A Royal Netherlands F-16 Fighting Falcon scored a direct hit on itself in January, according to Dutch state broadcaster NOS.
During a training exercise involving two F-16's over the island of Vlieland on Jan. 21, one pilot opened fire with the Vulcan cannon and found "at least one fired cartridge caused damage" to the plane's exterior and engine, NOS wrote.
There were no injuries during the extremely uncommon mishap, which The Defence Blog chalked up as the F-16 apparently flying right into its own stream of cannon rounds. The pilot followed emergency protocol and landed at nearby Leeuwarden Air Base.
"This is a serious incident. We therefore want to fully investigate what happened and how we would be able to avoid this in future," Dutch Inspector-general Wim Bagerbos told reporters.

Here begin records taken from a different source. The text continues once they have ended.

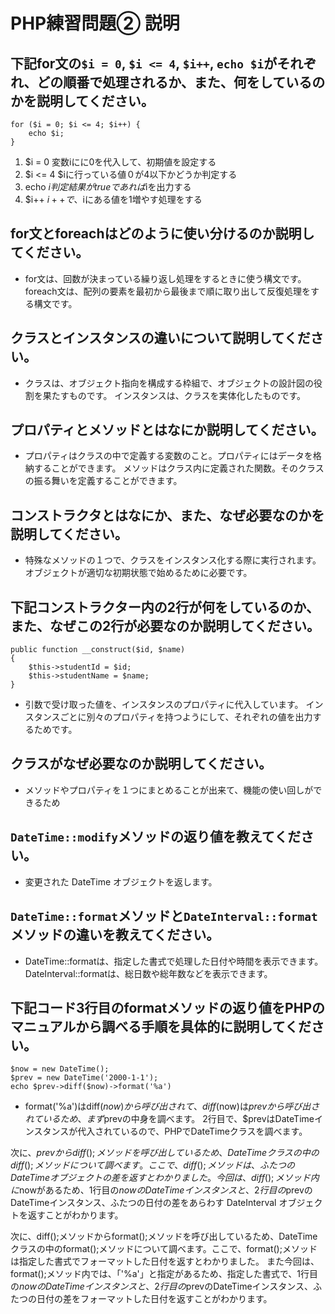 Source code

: # PHP練習問題② 説明
<!-- ★先に取り組む★ -->
## 下記for文の`$i = 0`, `$i <= 4`, `$i++`, `echo $i`がそれぞれ、どの順番で処理されるか、また、何をしているのかを説明してください。

```
for ($i = 0; $i <= 4; $i++) {
    echo $i;
}
```

1. $i = 0  変数iにに0を代入して、初期値を設定する
2. $i <= 4  $iに行っている値０が4以下かどうか判定する
3. echo $i  判定結果がtrueであれば$iを出力する
4. $i++  $i++で、$iにある値を1増やす処理をする

## for文とforeachはどのように使い分けるのか説明してください。
- for文は、回数が決まっている繰り返し処理をするときに使う構文です。
foreach文は、配列の要素を最初から最後まで順に取り出して反復処理をする構文です。

## クラスとインスタンスの違いについて説明してください。
- クラスは、オブジェクト指向を構成する枠組で、オブジェクトの設計図の役割を果たすものです。
インスタンスは、クラスを実体化したものです。

## プロパティとメソッドとはなにか説明してください。
- プロパティはクラスの中で定義する変数のこと。プロパティにはデータを格納することができます。
メソッドはクラス内に定義された関数。そのクラスの振る舞いを定義することができます。

## コンストラクタとはなにか、また、なぜ必要なのかを説明してください。
- 特殊なメソッドの１つで、クラスをインスタンス化する際に実行されます。
オブジェクトが適切な初期状態で始めるために必要です。

## 下記コンストラクター内の2行が何をしているのか、また、なぜこの2行が必要なのか説明してください。
```
public function __construct($id, $name)
{
    $this->studentId = $id;
    $this->studentName = $name;
}
```
- 引数で受け取った値を、インスタンスのプロパティに代入しています。
インスタンスごとに別々のプロパティを持つようにして、それぞれの値を出力するためです。

## クラスがなぜ必要なのか説明してください。
- メソッドやプロパティを１つにまとめることが出来て、機能の使い回しができるため

## `DateTime::modify`メソッドの返り値を教えてください。
- 変更された DateTime オブジェクトを返します。

## `DateTime::format`メソッドと`DateInterval::format`メソッドの違いを教えてください。
- DateTime::formatは、指定した書式で処理した日付や時間を表示できます。
DateInterval::formatは、総日数や総年数などを表示できます。


## 下記コード3行目のformatメソッドの返り値をPHPのマニュアルから調べる手順を具体的に説明してください。
```
$now = new DateTime();
$prev = new DateTime('2000-1-1');
echo $prev->diff($now)->format('%a')
```

- format('%a')はdiff($now)から呼び出されて、diff($now)は$prevから呼び出されているため、まず$prevの中身を調べます。
2行目で、$prevはDateTimeインスタンスが代入されているので、PHPでDateTimeクラスを調べます。

次に、$prevからdiff();メソッドを呼び出しているため、DateTimeクラスの中のdiff();メソッドについて調べます。ここで、diff();メソッドは、ふたつの DateTime オブジェクトの差を返すとわかりました。
今回は、diff();メソッド内に$nowがあるため、1行目の$nowのDateTimeインスタンスと、2行目の$prevのDateTimeインスタンス、ふたつの日付の差をあらわす DateInterval オブジェクトを返すことがわかります。

次に、diff();メソッドからformat();メソッドを呼び出しているため、DateTimeクラスの中のformat();メソッドについて調べます。ここで、format();メソッドは指定した書式でフォーマットした日付を返すとわかりました。
また今回は、format();メソッド内では、「'%a'」と指定があるため、指定した書式で、1行目の$nowのDateTimeインスタンスと、2行目の$prevのDateTimeインスタンス、ふたつの日付の差をフォーマットした日付を返すことがわかります。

Here's what it looked like:
F-16 boven Vlieland geraakt door eigen kogel.https://t.co/lNI49cxIKD
De F-16 die in januari aanzienlijke schade opliep tijdens een oefening boven Vlieland blijkt geraakt te zijn door zijn eigen munitie. Zeker één afgevuurd patroon richtte schade aan aan de beplating van... pic.twitter.com/NS1a365oju
— NL Nieuws (@NieuwsNu123) April 4, 2019
Interestingly, this isn't a first.
As J.D. Simkins points out at Military Times, a Grumman test pilot pulled off a similar feat in an F11F Tiger back in 1956, when he started to dive from an altitude of 20,000 feet to 7,000 feet while firing his 20mm cannon. At one point he thought he was hit by a bird strike, but he actually ran into his own bullets and the engine began to fail.
"When the pilot pulled up out of his dive the rounds he fired, their trajectory having decayed in the interim, intersected with his aircraft," Bill Walton wrote of the incident for AV Geekery. "The pilot survived; the Tiger did not."
Speaking of bizarre incidents involving F-16's and the trusty Vulcan cannon: Lest we forget the maintenance worker last year who apparently opened fire with one F-16's cannon across the flight line, which destroyed one F-16 and damaged another that was nearby.